Work request: In how many lines of the data below does the word "remix" appear? Reply with the number and nothing more.

● ● ●

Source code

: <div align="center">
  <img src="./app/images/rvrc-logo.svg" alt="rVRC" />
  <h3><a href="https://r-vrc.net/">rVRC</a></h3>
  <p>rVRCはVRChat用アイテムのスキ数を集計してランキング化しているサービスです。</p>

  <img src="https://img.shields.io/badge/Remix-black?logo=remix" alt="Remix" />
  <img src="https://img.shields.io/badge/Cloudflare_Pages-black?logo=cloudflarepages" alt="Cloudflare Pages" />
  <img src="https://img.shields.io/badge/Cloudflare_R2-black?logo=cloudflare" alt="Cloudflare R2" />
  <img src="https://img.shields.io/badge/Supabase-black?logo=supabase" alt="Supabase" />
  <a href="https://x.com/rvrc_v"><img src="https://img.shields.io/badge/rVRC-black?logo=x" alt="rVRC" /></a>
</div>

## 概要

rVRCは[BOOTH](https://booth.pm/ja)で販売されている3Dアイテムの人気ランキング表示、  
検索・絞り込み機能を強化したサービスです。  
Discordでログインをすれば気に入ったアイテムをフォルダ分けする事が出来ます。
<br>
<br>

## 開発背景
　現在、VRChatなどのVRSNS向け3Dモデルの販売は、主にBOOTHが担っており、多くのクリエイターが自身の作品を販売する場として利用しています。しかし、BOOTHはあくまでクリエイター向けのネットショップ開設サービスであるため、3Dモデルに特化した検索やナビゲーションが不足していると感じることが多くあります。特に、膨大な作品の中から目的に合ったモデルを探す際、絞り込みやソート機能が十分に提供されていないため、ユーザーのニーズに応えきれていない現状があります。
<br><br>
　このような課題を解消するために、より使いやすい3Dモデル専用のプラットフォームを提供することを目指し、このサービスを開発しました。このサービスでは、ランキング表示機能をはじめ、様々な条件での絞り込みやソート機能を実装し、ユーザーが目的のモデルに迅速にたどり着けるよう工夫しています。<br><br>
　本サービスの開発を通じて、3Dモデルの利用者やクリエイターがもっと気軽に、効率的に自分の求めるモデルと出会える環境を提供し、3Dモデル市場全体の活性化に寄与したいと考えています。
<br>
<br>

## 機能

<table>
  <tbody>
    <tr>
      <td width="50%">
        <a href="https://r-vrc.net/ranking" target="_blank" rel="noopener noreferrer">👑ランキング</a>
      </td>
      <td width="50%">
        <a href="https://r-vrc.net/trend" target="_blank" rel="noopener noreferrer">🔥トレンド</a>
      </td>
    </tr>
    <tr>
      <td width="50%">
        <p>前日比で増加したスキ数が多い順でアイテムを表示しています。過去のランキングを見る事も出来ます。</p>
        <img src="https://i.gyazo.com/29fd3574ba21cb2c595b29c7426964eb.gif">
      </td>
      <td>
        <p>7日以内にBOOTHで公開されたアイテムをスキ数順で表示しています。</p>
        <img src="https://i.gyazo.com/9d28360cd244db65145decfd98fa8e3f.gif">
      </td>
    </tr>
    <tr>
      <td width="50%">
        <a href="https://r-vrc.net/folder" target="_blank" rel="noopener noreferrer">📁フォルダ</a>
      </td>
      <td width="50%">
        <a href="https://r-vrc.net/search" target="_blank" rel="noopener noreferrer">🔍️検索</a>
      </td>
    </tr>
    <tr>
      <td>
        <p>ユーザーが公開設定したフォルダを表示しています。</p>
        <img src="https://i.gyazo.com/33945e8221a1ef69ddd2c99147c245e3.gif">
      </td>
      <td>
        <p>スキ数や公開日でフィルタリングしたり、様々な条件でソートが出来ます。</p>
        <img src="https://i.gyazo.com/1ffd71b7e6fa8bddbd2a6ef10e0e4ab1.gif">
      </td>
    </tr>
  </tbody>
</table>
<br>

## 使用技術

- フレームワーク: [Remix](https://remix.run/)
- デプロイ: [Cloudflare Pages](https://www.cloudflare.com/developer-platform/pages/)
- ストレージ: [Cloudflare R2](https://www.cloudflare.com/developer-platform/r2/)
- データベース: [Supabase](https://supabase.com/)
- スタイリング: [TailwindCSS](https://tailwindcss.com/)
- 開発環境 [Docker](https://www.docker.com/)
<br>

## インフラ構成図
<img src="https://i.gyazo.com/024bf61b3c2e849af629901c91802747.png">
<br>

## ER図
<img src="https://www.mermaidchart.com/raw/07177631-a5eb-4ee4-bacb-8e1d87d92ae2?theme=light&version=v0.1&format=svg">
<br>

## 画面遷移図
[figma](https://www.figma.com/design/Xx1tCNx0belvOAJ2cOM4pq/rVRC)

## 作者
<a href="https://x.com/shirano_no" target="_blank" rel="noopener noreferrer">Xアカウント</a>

● ● ●

The completed task: 2